If we re-run the pipeline for the same user and have not received any new data in the interim, we will see that we query from the last processed ts (2018-10-08T02:58:11.356361), which returns only 3 points. So there really isn't any new data to process.

2018-10-26 15:04:41,426:INFO:140736223740800:**********UUID 2b267782-a822-4b4b-954b-7f5b216c7eef: segmenting into trips**********
2018-10-26 15:04:41,427:INFO:140736223740800:For stage PipelineStages.TRIP_SEGMENTATION, start_ts = 2018-10-08T02:58:11.356361
2018-10-26 15:04:41,432:DEBUG:140736223740800:curr_query = {'invalid': {'$exists': False}, 'user_id': UUID('2b267782-a822-4b4b-954b-7f5b216c7eef'), '$or': [{'metadata.key': 'background/filtered_location'}], 'metadata.write_ts': {'$lte': 1540591476.4273138, '$gte': 1538967491.356361}}, sort_key = metadata.write_ts
2018-10-26 15:04:41,432:DEBUG:140736223740800:orig_ts_db_keys = ['background/filtered_location'], analysis_ts_db_keys = []
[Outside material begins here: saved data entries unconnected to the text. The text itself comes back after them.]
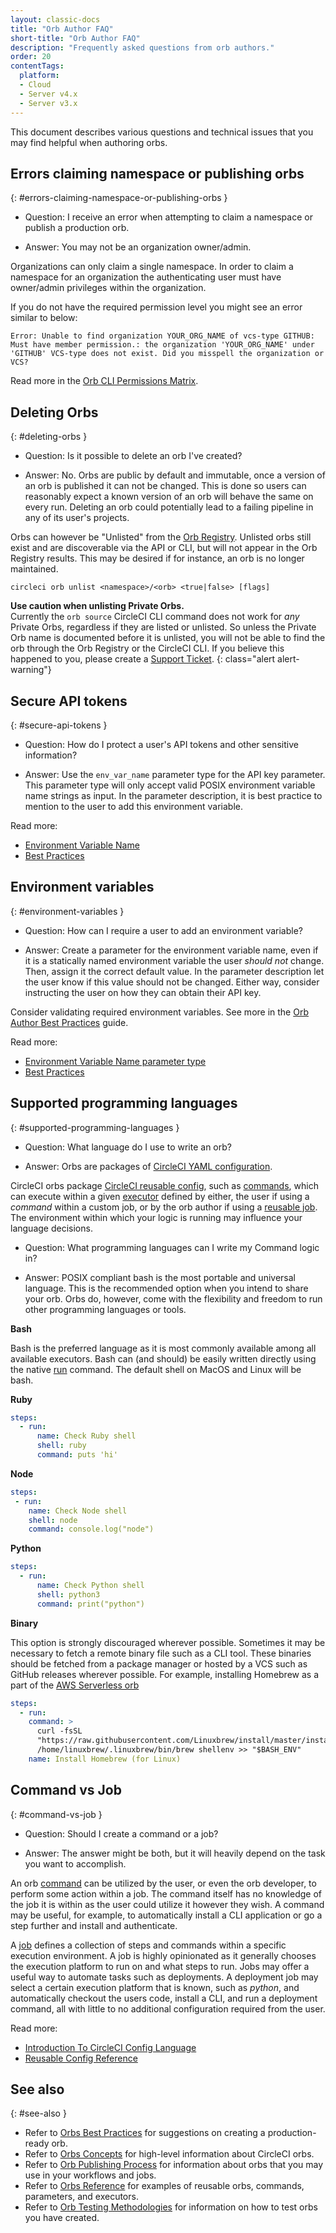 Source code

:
```yaml
---
layout: classic-docs
title: "Orb Author FAQ"
short-title: "Orb Author FAQ"
description: "Frequently asked questions from orb authors."
order: 20
contentTags: 
  platform:
  - Cloud
  - Server v4.x
  - Server v3.x
---
```


This document describes various questions and technical issues that you may find helpful when authoring orbs.

## Errors claiming namespace or publishing orbs
{: #errors-claiming-namespace-or-publishing-orbs }

* Question: I receive an error when attempting to claim a namespace or publish a production orb.

* Answer: You may not be an organization owner/admin.

Organizations can only claim a single namespace. In order to claim a namespace for an organization the authenticating user must have owner/admin privileges within the organization.

If you do not have the required permission level you might see an error similar to below:

```
Error: Unable to find organization YOUR_ORG_NAME of vcs-type GITHUB: Must have member permission.: the organization 'YOUR_ORG_NAME' under 'GITHUB' VCS-type does not exist. Did you misspell the organization or VCS?
```

Read more in the [Orb CLI Permissions Matrix]({{site.baseurl}}/orb-author-intro/#permissions-matrix).

## Deleting Orbs
{: #deleting-orbs }

* Question: Is it possible to delete an orb I've created?

* Answer: No. Orbs are public by default and immutable, once a version of an orb is published it can not be changed. This is done so users can reasonably expect a known version of an orb will behave the same on every run. Deleting an orb could potentially lead to a failing pipeline in any of its user's projects.

Orbs can however be "Unlisted" from the [Orb Registry](https://circleci.com/developer/orbs). Unlisted orbs still exist and are discoverable via the API or CLI, but will not appear in the Orb Registry results. This may be desired if for instance, an orb is no longer maintained.

```
circleci orb unlist <namespace>/<orb> <true|false> [flags]
```

**Use caution when unlisting Private Orbs.**
<br/>
Currently the `orb source` CircleCI CLI command does not work for _any_ Private Orbs, regardless if they are listed or unlisted. So unless the Private Orb name is documented before it is unlisted, you will not be able to find the orb through the Orb Registry or the CircleCI CLI. If you believe this happened to you, please create a [Support Ticket](https://support.circleci.com/hc/en-us).
{: class="alert alert-warning"}

## Secure API tokens
{: #secure-api-tokens }

* Question: How do I protect a user's API tokens and other sensitive information?

* Answer: Use the `env_var_name` parameter type for the API key parameter. This parameter type will only accept valid POSIX environment variable name strings as input. In the parameter description, it is best practice to mention to the user to add this environment variable.

Read more:
* [Environment Variable Name]({{site.baseurl}}/reusing-config/#environment-variable-name)
* [Best Practices]({{site.baseurl}}/orbs-best-practices/)

## Environment variables
{: #environment-variables }

* Question: How can I require a user to add an environment variable?

* Answer: Create a parameter for the environment variable name, even if it is a statically named environment variable the user _should not_ change. Then, assign it the correct default value. In the parameter description let the user know if this value should not be changed. Either way, consider instructing the user on how they can obtain their API key.

Consider validating required environment variables. See more in the [Orb Author Best Practices]({{site.baseurl}}/orbs-best-practices/#commands) guide.

Read more:
* [Environment Variable Name parameter type]({{site.baseurl}}/reusing-config/#environment-variable-name)
* [Best Practices]({{site.baseurl}}/orbs-best-practices/)

## Supported programming languages
{: #supported-programming-languages }

* Question: What language do I use to write an orb?

* Answer: Orbs are packages of [CircleCI YAML configuration]({{site.baseurl}}/configuration-reference/).

CircleCI orbs package [CircleCI reusable config]({{site.baseurl}}/reusing-config/), such as [commands]({{site.baseurl}}/reusing-config/#authoring-reusable-commands), which can execute within a given [executor]({{site.baseurl}}/executor-intro/) defined by either, the user if using a _command_ within a custom job, or by the orb author if using a [reusable job]({{site.baseurl}}/orb-concepts/#jobs). The environment within which your logic is running may influence your language decisions.

* Question: What programming languages can I write my Command logic in?

* Answer: POSIX compliant bash is the most portable and universal language. This is the recommended option when you intend to share your orb. Orbs do, however, come with the flexibility and freedom to run other programming languages or tools.

**Bash**

Bash is the preferred language as it is most commonly available among all available executors. Bash can (and should) be easily written directly using the native [run]({{site.baseurl}}/configuration-reference/#run) command. The default shell on MacOS and Linux will be bash.

**Ruby**

```yaml
steps:
  - run:
      name: Check Ruby shell
      shell: ruby
      command: puts 'hi'
 ```
 
 **Node**

```yaml
steps:
 - run:
    name: Check Node shell
    shell: node
    command: console.log("node")
 ```

  **Python**

```yaml
steps:
  - run:
      name: Check Python shell
      shell: python3
      command: print("python")
```

**Binary**

This option is strongly discouraged wherever possible. Sometimes it may be necessary to fetch a remote binary file such as a CLI tool. These binaries should be fetched from a package manager or hosted by a VCS such as GitHub releases wherever possible. For example, installing Homebrew as a part of the [AWS Serverless orb](https://circleci.com/developer/orbs/orb/circleci/aws-serverless#commands-install)

```yaml
steps:
  - run:
    command: >
      curl -fsSL
      "https://raw.githubusercontent.com/Linuxbrew/install/master/install.sh" | bash
      /home/linuxbrew/.linuxbrew/bin/brew shellenv >> "$BASH_ENV"
    name: Install Homebrew (for Linux)
```

## Command vs Job
{: #command-vs-job }

* Question: Should I create a command or a job?

* Answer: The answer might be both, but it will heavily depend on the task you want to accomplish.

An orb [command]({{site.baseurl}}/orb-concepts/#commands) can be utilized by the user, or even the orb developer, to perform some action within a job. The command itself has no knowledge of the job it is within as the user could utilize it however they wish. A command may be useful, for example, to automatically install a CLI application or go a step further and install and authenticate.

A [job]({{site.baseurl}}/orb-concepts/#jobs) defines a collection of steps and commands within a specific execution environment. A job is highly opinionated as it generally chooses the execution platform to run on and what steps to run. Jobs may offer a useful way to automate tasks such as deployments. A deployment job may select a certain execution platform that is known, such as _python_, and automatically checkout the users code, install a CLI, and run a deployment command, all with little to no additional configuration required from the user.

Read more:
* [Introduction To CircleCI Config Language]({{site.baseurl}}/config-intro/)
* [Reusable Config Reference]({{site.baseurl}}/reusing-config/)


## See also
{: #see-also }
- Refer to [Orbs Best Practices]({{site.baseurl}}/orbs-best-practices) for suggestions on creating a production-ready orb.
- Refer to [Orbs Concepts]({{site.baseurl}}/orb-concepts/) for high-level information about CircleCI orbs.
- Refer to [Orb Publishing Process]({{site.baseurl}}/creating-orbs/) for information about orbs that you may use in your workflows and jobs.
- Refer to [Orbs Reference]({{site.baseurl}}/reusing-config/) for examples of reusable orbs, commands, parameters, and executors.
- Refer to [Orb Testing Methodologies]({{site.baseurl}}/testing-orbs/) for information on how to test orbs you have created.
2018-10-26 15:04:41,432:DEBUG:140736223740800:finished querying values for ['background/filtered_location']
2018-10-26 15:04:41,432:DEBUG:140736223740800:finished querying values for []
2018-10-26 15:04:41,462:DEBUG:140736223740800:Found 3 results
2018-10-26 15:04:41,470:DEBUG:140736223740800:After de-duping, converted 3 points to 3

If this happens, you want to force the pipeline to treat the old data as fresh. Which means that you basically need to reset the pipeline.